Stored data:
◆ ◆ ◆ ◆ ◆
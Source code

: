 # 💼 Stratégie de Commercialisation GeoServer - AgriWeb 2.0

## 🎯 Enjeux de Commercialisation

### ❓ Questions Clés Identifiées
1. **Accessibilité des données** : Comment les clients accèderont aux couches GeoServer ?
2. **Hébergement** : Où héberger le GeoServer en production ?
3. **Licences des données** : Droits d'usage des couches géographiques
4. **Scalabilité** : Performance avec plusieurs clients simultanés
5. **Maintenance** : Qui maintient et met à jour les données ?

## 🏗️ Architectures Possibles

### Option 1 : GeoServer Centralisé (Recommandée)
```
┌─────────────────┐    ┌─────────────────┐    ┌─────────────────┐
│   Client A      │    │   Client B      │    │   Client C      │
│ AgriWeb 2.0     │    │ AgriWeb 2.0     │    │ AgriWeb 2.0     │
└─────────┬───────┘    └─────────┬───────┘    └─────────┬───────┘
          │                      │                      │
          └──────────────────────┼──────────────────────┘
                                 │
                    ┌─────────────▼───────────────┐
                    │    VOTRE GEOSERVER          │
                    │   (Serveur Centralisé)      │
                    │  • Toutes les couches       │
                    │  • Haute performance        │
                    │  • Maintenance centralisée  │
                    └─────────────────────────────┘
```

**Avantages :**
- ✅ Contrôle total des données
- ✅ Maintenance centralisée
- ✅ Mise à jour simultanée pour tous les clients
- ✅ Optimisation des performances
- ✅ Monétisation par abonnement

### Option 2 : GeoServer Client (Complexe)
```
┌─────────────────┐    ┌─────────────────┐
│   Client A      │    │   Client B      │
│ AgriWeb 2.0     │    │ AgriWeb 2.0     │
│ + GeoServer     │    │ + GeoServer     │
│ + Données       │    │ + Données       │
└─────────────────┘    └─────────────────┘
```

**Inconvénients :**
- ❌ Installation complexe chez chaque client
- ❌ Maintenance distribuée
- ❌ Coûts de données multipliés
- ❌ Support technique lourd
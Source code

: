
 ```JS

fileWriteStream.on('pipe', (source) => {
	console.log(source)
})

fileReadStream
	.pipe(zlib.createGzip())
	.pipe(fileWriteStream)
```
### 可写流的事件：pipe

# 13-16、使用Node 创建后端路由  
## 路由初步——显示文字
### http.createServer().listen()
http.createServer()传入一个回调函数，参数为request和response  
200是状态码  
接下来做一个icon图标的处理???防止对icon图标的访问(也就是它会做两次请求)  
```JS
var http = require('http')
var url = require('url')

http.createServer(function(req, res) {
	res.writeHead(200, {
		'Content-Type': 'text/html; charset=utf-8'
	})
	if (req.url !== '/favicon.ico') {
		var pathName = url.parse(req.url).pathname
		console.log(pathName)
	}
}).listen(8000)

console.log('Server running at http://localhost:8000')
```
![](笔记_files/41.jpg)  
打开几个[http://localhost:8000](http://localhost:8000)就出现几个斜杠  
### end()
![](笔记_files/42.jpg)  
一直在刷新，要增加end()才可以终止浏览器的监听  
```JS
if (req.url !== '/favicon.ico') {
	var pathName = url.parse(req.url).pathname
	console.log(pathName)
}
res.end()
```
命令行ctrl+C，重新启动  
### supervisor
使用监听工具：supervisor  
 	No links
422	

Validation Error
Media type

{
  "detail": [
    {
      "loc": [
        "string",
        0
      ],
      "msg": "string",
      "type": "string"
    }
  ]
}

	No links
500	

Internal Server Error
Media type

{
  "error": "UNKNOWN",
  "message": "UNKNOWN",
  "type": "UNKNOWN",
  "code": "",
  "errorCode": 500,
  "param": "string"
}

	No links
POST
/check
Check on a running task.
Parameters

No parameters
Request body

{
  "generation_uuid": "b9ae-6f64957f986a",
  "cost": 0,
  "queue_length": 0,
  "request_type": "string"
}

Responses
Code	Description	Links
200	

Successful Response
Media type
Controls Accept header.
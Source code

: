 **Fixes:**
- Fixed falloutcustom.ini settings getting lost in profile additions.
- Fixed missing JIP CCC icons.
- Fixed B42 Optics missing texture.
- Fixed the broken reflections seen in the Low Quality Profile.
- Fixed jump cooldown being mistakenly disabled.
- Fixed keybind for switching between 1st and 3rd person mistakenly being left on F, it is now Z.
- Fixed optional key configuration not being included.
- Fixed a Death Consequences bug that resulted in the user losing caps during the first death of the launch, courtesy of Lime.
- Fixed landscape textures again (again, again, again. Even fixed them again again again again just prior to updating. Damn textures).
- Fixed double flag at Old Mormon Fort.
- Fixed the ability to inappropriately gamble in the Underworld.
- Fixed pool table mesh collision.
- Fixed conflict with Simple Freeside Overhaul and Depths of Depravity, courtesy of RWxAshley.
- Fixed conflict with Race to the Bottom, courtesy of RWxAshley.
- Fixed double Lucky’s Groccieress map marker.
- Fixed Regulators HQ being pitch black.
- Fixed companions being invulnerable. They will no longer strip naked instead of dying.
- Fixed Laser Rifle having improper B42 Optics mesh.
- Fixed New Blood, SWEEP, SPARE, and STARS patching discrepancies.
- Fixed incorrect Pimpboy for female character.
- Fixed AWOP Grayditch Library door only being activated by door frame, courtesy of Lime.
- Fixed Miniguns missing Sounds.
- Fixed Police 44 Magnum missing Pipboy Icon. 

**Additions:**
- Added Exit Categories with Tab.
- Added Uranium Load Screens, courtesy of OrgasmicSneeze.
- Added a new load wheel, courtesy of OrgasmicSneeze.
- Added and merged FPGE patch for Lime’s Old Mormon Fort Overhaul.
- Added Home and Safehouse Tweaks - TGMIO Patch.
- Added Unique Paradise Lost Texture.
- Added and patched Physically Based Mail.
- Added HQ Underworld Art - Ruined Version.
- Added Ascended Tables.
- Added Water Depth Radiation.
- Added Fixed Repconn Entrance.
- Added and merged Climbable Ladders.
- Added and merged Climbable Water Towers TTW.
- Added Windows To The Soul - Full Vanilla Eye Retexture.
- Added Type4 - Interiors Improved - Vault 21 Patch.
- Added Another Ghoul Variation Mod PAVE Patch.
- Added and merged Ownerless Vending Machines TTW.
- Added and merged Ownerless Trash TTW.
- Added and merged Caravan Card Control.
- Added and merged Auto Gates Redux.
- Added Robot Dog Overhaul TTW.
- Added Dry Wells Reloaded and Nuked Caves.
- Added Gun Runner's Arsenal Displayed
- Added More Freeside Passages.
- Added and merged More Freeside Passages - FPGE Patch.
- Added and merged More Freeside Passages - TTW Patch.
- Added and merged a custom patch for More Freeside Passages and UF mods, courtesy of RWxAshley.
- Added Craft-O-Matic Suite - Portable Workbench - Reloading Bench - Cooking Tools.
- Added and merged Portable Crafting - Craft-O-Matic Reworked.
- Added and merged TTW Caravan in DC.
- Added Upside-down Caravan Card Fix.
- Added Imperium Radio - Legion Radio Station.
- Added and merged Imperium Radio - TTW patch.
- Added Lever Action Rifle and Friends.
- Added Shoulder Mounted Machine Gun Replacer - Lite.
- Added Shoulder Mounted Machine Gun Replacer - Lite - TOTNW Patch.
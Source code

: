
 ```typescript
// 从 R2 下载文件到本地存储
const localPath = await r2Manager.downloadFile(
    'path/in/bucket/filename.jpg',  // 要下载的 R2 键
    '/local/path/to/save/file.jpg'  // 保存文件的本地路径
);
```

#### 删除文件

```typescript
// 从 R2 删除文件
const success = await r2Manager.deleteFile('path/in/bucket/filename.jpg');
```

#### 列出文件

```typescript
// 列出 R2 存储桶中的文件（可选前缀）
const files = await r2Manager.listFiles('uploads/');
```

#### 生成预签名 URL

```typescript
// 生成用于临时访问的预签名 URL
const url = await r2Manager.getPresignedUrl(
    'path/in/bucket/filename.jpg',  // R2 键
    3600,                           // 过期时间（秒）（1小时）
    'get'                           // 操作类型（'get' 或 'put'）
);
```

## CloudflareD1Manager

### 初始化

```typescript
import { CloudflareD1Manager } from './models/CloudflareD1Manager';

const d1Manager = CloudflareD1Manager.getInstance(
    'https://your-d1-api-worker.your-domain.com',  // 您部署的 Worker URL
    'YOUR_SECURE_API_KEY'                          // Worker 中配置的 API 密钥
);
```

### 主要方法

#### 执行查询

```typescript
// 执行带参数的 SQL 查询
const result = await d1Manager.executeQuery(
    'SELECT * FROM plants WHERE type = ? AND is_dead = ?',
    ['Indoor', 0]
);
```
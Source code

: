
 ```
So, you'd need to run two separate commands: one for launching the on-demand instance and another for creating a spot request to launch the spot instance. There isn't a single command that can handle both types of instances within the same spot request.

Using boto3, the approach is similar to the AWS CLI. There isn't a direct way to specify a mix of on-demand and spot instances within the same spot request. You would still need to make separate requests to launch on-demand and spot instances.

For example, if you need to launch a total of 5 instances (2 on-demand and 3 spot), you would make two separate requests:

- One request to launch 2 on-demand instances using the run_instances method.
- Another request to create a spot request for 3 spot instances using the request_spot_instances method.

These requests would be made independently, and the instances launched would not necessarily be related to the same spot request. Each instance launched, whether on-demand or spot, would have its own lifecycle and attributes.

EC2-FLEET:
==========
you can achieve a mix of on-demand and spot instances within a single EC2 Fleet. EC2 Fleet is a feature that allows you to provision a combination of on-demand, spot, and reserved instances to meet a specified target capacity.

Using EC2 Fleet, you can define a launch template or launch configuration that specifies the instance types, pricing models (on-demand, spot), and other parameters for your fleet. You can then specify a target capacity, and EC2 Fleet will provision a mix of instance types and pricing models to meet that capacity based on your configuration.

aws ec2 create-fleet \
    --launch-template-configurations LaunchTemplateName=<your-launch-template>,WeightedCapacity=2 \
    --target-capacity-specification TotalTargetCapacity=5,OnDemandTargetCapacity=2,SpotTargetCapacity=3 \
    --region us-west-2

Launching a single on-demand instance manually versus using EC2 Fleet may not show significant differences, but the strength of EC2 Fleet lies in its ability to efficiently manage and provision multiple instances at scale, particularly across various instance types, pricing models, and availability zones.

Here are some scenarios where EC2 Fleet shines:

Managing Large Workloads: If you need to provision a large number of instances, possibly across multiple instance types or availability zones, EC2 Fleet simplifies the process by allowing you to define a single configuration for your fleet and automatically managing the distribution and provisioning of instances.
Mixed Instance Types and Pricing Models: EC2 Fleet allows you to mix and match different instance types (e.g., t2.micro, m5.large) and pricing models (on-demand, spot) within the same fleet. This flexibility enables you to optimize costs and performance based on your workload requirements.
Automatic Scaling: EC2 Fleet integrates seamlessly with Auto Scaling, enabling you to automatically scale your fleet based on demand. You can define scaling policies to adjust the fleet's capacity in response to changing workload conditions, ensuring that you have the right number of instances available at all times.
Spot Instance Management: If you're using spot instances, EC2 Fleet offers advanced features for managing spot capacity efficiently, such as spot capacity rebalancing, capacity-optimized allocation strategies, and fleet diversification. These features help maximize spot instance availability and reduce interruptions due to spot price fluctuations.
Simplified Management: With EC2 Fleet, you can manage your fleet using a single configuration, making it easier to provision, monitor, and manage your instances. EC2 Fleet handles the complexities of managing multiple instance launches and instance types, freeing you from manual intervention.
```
◆ ◆ ◆ ◆ ◆
## [Problem description]
Wherever the line holding "- Added Fixed Repconn Entrance." falls in the entries above, copy exactly from it through the line holding "- Added and merged Ownerless Vending", inclusive, and add nothing.

## [Answer section]
- Added Fixed Repconn Entrance.
- Added and merged Climbable Ladders.
- Added and merged Climbable Water Towers TTW.
- Added Windows To The Soul - Full Vanilla Eye Retexture.
- Added Type4 - Interiors Improved - Vault 21 Patch.
- Added Another Ghoul Variation Mod PAVE Patch.
- Added and merged Ownerless Vending Machines TTW.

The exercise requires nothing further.